╔══
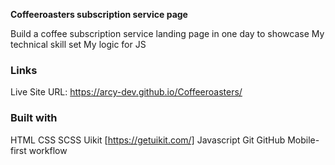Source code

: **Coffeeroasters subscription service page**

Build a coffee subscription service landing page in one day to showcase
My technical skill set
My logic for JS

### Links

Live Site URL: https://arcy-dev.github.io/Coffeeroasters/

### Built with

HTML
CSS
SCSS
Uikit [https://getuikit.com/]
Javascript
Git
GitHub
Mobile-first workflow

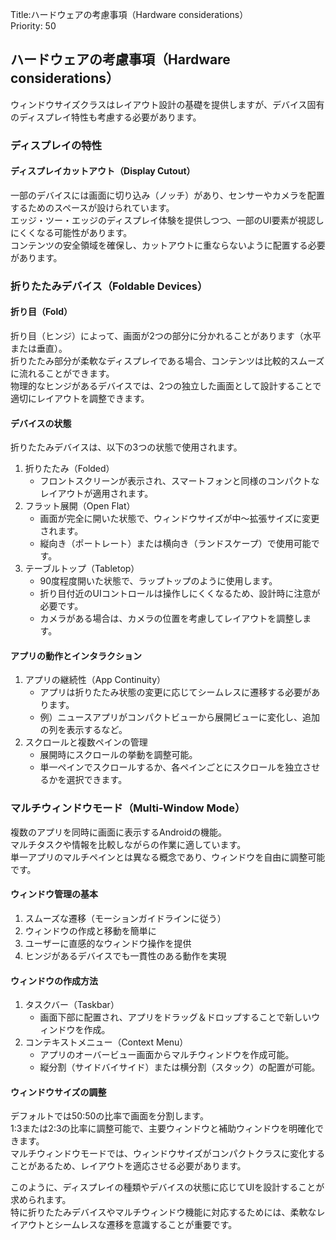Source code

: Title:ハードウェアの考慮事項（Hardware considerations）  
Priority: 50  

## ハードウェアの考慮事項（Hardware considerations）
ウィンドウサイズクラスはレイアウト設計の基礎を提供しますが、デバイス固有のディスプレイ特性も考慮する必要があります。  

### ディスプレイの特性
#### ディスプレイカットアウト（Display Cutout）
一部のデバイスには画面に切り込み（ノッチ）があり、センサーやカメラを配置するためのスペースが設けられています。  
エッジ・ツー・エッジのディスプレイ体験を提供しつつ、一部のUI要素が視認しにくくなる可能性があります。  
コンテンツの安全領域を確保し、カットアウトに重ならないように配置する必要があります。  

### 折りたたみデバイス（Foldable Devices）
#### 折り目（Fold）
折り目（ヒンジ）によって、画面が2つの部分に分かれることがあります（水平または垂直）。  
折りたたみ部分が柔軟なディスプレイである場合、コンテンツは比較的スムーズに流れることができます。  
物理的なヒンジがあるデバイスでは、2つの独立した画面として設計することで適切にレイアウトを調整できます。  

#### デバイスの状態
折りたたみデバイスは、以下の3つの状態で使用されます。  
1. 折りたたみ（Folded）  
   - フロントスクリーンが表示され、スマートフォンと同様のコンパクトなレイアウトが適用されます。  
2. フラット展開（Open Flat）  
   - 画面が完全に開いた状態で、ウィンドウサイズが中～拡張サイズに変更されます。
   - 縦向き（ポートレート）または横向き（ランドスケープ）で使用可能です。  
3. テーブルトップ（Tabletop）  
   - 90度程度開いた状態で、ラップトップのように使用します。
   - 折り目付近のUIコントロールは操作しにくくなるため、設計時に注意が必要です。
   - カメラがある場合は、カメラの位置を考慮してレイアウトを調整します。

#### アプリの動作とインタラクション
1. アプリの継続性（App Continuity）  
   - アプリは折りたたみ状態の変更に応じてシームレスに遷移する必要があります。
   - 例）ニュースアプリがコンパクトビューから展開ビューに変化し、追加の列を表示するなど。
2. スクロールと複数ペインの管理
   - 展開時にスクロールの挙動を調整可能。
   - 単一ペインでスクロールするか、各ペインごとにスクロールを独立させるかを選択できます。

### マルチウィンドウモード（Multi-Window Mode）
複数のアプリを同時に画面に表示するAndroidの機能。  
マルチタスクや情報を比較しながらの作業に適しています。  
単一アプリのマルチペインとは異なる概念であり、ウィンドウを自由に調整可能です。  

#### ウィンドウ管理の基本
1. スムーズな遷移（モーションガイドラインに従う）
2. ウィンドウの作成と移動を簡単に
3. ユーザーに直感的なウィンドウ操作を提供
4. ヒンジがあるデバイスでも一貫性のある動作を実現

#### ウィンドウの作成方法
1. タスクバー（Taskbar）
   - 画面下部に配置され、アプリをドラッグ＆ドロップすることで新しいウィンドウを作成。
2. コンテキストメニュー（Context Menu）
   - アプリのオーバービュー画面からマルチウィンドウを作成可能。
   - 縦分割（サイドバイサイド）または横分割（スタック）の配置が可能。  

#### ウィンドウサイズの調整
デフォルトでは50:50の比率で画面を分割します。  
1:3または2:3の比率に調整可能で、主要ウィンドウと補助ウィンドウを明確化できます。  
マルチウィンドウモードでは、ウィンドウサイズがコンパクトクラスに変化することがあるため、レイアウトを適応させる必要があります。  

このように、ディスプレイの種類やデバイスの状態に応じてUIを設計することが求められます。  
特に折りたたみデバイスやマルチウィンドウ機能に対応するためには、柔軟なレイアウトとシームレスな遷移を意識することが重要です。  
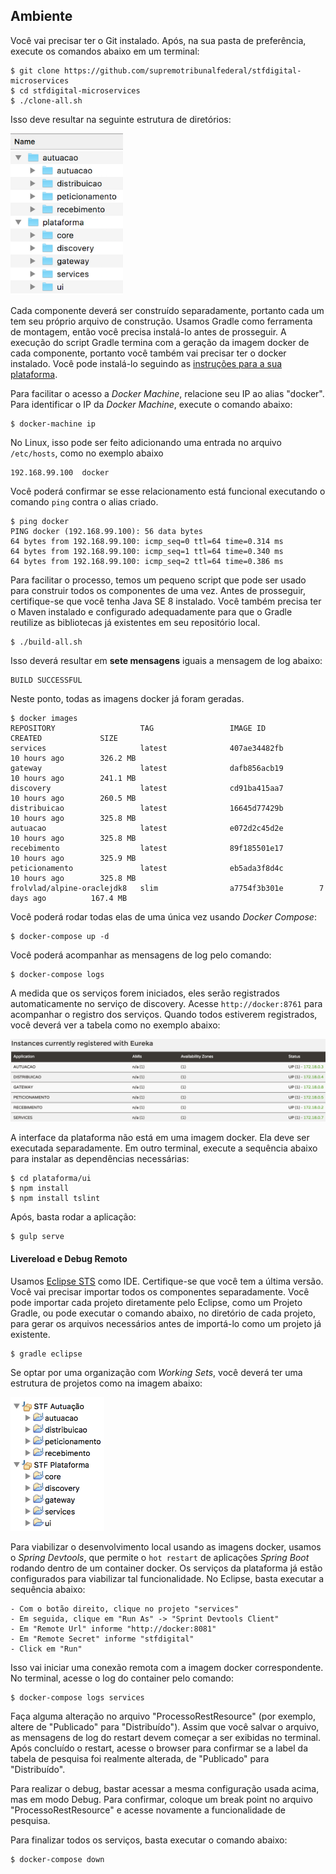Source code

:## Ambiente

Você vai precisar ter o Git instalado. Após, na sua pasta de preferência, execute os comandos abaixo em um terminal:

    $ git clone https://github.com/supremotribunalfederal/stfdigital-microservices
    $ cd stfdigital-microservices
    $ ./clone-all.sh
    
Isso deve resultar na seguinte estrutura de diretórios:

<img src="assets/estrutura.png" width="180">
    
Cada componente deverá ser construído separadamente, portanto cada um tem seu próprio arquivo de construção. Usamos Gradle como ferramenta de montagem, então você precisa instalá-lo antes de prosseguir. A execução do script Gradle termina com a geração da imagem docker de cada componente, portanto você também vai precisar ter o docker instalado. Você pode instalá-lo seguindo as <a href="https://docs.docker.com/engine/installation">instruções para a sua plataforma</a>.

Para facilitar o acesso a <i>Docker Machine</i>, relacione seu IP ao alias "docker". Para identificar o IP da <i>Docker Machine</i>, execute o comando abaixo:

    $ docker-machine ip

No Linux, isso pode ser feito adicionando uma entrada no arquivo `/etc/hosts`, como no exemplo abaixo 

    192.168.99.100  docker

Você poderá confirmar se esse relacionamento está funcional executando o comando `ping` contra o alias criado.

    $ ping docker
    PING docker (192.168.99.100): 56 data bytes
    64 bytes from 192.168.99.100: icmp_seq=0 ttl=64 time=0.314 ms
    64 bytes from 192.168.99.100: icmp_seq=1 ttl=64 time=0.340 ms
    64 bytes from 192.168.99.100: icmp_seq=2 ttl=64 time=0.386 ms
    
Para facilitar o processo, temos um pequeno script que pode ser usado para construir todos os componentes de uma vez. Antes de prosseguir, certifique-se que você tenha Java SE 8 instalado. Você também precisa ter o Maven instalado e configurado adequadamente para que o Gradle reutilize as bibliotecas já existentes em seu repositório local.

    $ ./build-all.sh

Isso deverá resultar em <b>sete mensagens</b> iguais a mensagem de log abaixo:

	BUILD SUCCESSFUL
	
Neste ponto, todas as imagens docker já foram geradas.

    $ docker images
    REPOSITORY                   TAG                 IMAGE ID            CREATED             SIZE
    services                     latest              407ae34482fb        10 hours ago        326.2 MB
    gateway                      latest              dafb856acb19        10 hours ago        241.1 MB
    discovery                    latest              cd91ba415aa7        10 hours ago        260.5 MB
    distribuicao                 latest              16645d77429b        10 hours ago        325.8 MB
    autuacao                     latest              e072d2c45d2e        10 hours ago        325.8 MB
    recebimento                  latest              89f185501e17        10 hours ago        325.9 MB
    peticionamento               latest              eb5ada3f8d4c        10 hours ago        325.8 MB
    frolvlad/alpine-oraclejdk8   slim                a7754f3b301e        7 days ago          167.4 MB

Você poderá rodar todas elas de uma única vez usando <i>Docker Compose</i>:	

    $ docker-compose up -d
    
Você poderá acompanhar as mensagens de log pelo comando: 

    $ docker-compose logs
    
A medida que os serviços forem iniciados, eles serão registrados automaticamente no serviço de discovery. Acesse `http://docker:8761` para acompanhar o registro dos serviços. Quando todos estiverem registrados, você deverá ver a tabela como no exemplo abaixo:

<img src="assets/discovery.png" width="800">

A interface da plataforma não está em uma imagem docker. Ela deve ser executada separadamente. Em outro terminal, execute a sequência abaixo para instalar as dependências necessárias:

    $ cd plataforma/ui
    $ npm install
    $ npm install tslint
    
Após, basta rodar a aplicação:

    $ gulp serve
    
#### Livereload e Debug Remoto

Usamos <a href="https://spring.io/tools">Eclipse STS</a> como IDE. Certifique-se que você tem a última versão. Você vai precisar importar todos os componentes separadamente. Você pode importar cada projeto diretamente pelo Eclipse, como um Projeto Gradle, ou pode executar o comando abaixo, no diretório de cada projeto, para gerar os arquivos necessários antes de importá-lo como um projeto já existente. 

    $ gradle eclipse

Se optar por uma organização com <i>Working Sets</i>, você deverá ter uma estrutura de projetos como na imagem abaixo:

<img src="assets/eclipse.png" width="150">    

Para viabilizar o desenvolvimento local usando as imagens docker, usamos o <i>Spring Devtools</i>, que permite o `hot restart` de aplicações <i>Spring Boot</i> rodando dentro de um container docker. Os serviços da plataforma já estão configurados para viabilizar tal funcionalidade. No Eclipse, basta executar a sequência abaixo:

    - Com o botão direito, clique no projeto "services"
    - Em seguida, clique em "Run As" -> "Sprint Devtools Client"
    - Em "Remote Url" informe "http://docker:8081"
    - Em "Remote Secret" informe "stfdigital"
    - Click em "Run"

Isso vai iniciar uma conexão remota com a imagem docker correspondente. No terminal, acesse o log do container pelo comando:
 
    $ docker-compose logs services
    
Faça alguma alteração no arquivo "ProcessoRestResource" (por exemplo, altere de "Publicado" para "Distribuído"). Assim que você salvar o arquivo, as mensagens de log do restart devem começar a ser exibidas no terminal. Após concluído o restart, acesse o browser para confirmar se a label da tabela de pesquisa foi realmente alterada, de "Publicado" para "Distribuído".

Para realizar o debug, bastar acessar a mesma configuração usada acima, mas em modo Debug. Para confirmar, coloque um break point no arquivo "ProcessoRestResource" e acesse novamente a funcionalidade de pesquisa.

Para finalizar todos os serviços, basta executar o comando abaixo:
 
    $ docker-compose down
╚══
╔══
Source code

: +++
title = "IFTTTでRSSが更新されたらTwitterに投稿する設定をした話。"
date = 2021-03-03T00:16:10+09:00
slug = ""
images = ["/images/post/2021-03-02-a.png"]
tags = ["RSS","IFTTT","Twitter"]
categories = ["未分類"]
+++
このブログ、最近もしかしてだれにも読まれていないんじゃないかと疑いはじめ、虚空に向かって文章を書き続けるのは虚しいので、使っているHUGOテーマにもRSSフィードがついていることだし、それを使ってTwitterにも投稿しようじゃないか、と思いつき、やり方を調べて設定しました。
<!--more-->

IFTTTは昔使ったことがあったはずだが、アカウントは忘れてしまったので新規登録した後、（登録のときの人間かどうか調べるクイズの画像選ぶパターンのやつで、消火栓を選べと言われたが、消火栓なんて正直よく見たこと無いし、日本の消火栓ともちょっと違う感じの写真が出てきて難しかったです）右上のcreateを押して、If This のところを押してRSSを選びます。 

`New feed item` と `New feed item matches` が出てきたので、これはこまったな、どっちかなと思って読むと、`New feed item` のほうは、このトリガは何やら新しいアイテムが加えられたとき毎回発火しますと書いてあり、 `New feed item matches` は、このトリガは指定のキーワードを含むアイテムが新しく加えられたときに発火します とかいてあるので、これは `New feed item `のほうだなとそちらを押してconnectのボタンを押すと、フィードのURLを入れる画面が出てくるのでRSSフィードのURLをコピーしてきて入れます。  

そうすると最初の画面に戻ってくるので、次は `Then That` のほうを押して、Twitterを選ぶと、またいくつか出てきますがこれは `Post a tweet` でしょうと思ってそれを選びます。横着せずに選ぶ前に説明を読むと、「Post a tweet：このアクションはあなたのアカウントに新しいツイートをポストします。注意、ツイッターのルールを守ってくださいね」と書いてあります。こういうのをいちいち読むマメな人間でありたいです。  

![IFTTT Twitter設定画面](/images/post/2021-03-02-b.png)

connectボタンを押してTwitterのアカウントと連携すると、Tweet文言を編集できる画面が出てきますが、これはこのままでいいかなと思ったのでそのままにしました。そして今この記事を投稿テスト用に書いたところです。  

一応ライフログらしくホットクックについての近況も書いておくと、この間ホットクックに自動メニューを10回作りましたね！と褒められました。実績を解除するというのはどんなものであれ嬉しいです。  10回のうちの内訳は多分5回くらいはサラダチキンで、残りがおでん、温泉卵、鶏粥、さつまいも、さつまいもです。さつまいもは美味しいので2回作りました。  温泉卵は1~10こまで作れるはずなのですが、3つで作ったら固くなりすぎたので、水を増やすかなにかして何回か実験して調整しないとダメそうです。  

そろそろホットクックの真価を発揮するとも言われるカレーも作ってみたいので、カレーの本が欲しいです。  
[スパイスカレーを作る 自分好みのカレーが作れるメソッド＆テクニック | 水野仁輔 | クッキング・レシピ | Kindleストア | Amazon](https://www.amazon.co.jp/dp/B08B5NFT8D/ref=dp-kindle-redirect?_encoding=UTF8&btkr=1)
╚══
╔══
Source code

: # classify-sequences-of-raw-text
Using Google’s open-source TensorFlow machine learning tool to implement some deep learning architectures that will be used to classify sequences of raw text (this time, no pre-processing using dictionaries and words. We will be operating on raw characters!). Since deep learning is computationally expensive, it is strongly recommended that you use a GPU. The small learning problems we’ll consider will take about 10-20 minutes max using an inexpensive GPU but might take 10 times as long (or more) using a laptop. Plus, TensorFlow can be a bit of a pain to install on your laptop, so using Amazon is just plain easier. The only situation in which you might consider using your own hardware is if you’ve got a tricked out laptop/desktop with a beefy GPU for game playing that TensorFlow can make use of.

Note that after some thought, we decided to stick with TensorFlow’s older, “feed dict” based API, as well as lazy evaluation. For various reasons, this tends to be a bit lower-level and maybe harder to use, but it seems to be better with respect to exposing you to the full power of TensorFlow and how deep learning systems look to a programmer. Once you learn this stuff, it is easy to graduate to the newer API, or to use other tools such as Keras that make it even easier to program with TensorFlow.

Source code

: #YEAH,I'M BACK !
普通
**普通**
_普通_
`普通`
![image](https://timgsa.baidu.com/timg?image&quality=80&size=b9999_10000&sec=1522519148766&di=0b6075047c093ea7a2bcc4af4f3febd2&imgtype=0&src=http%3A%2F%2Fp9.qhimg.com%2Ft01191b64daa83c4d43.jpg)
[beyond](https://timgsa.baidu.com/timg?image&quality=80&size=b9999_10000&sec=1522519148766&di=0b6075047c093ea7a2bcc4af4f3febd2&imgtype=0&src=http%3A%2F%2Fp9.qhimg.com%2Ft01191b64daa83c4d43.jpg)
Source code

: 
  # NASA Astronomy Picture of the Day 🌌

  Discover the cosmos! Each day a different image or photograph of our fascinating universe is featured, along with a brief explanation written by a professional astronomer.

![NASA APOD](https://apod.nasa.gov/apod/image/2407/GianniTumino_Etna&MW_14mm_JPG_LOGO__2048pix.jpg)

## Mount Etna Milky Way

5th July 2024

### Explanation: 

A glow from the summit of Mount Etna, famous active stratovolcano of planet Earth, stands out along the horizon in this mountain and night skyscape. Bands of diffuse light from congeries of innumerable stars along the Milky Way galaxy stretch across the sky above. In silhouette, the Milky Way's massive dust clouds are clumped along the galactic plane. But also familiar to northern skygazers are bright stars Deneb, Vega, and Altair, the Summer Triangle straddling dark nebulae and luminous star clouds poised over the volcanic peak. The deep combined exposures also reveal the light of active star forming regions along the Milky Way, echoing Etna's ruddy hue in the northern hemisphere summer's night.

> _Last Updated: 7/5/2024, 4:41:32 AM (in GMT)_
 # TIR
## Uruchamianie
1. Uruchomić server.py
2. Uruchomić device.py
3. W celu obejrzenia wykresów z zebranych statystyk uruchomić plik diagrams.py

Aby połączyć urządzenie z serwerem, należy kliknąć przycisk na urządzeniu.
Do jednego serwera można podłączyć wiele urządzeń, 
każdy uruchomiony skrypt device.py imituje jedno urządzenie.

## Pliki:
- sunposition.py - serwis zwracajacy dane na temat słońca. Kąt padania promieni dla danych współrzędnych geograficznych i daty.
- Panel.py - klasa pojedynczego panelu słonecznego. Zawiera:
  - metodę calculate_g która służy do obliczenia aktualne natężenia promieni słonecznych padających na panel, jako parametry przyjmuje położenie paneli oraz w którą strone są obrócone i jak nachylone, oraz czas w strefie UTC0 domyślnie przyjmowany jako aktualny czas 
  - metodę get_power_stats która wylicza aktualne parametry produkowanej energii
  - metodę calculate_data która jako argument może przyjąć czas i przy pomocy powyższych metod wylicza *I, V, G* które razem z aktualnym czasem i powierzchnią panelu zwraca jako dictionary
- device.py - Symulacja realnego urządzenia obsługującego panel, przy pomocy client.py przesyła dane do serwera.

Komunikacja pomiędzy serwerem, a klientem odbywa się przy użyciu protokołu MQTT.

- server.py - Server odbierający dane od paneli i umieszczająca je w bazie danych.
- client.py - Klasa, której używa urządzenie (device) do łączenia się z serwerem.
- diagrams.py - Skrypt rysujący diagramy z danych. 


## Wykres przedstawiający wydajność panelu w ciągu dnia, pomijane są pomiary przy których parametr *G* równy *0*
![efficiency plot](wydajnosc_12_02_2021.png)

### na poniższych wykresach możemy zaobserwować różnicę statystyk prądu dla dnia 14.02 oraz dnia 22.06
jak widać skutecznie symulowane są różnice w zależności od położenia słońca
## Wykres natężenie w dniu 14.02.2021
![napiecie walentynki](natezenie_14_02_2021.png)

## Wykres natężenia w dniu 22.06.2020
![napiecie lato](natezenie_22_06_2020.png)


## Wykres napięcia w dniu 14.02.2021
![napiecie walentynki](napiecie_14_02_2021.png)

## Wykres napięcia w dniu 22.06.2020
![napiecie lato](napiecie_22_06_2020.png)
╚══
WORK REQUIRED -
In the listing above, locate the line containing "Após, basta rodar" and the line containing "projeto já existente.", then transcribe both and every line between them verbatim.

SOLVED PROBLEM -
Após, basta rodar a aplicação:

    $ gulp serve
    
#### Livereload e Debug Remoto

Usamos <a href="https://spring.io/tools">Eclipse STS</a> como IDE. Certifique-se que você tem a última versão. Você vai precisar importar todos os componentes separadamente. Você pode importar cada projeto diretamente pelo Eclipse, como um Projeto Gradle, ou pode executar o comando abaixo, no diretório de cada projeto, para gerar os arquivos necessários antes de importá-lo como um projeto já existente. 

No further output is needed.